Nessun alibi, solo concretezza. Mario Pašalić guarda ai fatti e si prepara al debutto mondiale della sua Croazia contro l'Inghilterra, nel torneo iridato che si gioca tra Canada, Messico e Stati Uniti. «Le cose stanno così, dobbiamo adattarci. Fa caldo, lo sappiamo tutti, ma dobbiamo farci trovare pronti per l'Inghilterra», ha dichiarato il trequartista dell'Atalanta in conferenza stampa, affrontando con la sobrietà che lo contraddistingue la vigilia della sua seconda Coppa del Mondo.

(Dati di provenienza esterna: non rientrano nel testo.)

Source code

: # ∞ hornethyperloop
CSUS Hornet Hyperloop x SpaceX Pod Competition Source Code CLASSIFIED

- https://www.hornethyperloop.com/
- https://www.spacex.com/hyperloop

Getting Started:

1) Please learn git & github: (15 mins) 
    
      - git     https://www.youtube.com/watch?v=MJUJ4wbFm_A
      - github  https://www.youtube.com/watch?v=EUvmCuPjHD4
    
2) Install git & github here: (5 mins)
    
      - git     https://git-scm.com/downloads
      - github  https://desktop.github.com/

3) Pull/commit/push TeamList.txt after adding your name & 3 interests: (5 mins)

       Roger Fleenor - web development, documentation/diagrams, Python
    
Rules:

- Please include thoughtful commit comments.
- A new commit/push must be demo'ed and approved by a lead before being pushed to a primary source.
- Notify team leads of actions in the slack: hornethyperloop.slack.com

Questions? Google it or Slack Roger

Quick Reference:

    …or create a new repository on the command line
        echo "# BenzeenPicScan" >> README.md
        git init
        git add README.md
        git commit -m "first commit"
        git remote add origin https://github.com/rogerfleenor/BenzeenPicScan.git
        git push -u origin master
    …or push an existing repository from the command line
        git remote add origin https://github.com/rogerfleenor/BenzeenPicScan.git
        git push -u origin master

L'EMOZIONE DELLA QUARTA RASSEGNA - Per Pašalić è la seconda partecipazione mondiale, nonché il quarto grande torneo con la maglia croata, ma l'entusiasmo resta intatto: «Il Mondiale è sempre speciale, sono felice esattamente come alla mia prima Coppa del Mondo. Ogni edizione ha qualcosa di particolare e questa non fa eccezione, la sto approcciando così. Sono entusiasta e non vedo l'ora che si cominci». Sulle prime partite del torneo, il centrocampista offre una lettura lucida: «Il Mondiale è una competizione d'élite, anche se ora forse la formula si è un po' diluita. Vedremo a fine torneo quali saranno le impressioni. È solo la prima giornata, le squadre sono prudenti e si bada soprattutto a portare a casa un risultato positivo». La Croazia arriva al torneo con la fiducia ritrovata dopo l'ultimo test vinto in extremis.

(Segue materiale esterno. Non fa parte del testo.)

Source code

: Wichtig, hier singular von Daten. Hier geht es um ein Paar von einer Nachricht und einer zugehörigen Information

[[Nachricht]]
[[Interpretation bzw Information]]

IL LEGAME CON BERGAMO - La parte più sentita della conferenza riguarda il suo percorso, dall'Hajduk Spalato fino all'Atalanta. «Sono andato all'estero molto giovane ed ero consapevole, dopo la firma con il Chelsea, di ciò che mi avrebbe aspettato: una lunga serie di prestiti», ha raccontato. «Questo ti fortifica il carattere. Ho sempre cercato, riuscendoci, di impormi in ogni club e sono orgoglioso della mia carriera. Sinceramente, quando sono arrivato all'Atalanta pensavo che sarebbe stato solo un altro prestito della lista, ma fin dall'inizio ho percepito l'attaccamento della città e dei tifosi alla squadra». Un legame che si è trasformato in qualcosa di duraturo: «A trattenermi qui sono stati soprattutto i risultati e i successi storici che abbiamo conquistato. Negli ultimi dieci anni l'Atalanta è rimasta stabilmente tra le prime 5-6 squadre in Italia ed è diventata un club rilevante sulla scena europea. Bergamo è una città splendida per la vita familiare tranquilla che prediligo. Non ho mai sentito il bisogno di cambiare aria».

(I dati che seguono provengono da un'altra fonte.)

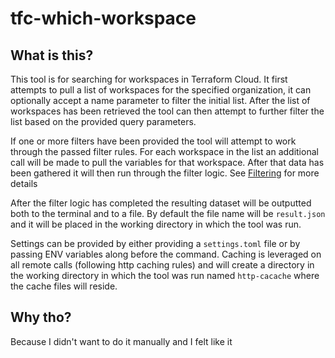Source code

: # tfc-which-workspace

## What is this?

This tool is for searching for workspaces in Terraform Cloud. It first attempts to pull a list of workspaces for the specified organization, it can optionally accept a name parameter to filter the initial list. After the list of workspaces has been retrieved the tool can then attempt to further filter the list based on the provided query parameters.

If one or more filters have been provided the tool will attempt to work through the passed filter rules. For each workspace in the list an additional call will be made to pull the variables for that workspace. After that data has been gathered it will then run through the filter logic. See [Filtering](../FILTERING.md) for more details

After the filter logic has completed the resulting dataset will be outputted both to the terminal and to a file. By default the file name will be `result.json` and it will be placed in the working directory in which the tool was run.

Settings can be provided by either providing a `settings.toml` file or by passing ENV variables along before the command. Caching is leveraged on all remote calls (following http caching rules) and will create a directory in the working directory in which the tool was run named `http-cacache` where the cache files will reside.

## Why tho?

Because I didn't want to do it manually and I felt like it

UN JOLLY TATTICO - Nel corso della carriera Mario Pašalić ha ricoperto praticamente ogni ruolo del centrocampo e dell'attacco: mediano, mezzala, trequartista, seconda punta. La sua duttilità è uno dei suoi tratti più preziosi: «Ho iniziato come mezzala e penso che sia lì che posso dare il meglio. All'Atalanta mi sono adattato molto, e lo stesso vale per la nazionale. Non è un problema per me ricoprire qualsiasi posizione». Una disponibilità che lo rende risorsa preziosa sia per il club che per la selezione croata.
RISPETTO PER L'INGHILTERRA - Sull'avversario d'esordio, il croato non nasconde la pericolosità: «Sappiamo che l'Inghilterra è un avversario pericoloso e forte, specialmente a centrocampo e in attacco. Li abbiamo analizzati e lo faremo ancora. Anche loro hanno i loro punti deboli; cercheremo di prepararci per sfruttarli al massimo e ottenere un risultato positivo». L'obiettivo, però, è chiaro e va oltre la singola partita: «L'obiettivo primario deve essere il superamento del girone, poi molto dipenderà dallo stato di forma della squadra, dalle condizioni fisiche e dagli infortuni. Sappiamo come si affronta la fase a eliminazione diretta, lo testimoniano gli ultimi due Mondiali, e penso che ci faremo trovare pronti». Parole da leader, da uomo che conosce il peso delle grandi occasioni. Mario Pašalić è uno degli otto nerazzurri presenti a questa Coppa del Mondo: un altro motivo d'orgoglio per la Dea, che osserva con attenzione il cammino del suo numero 88.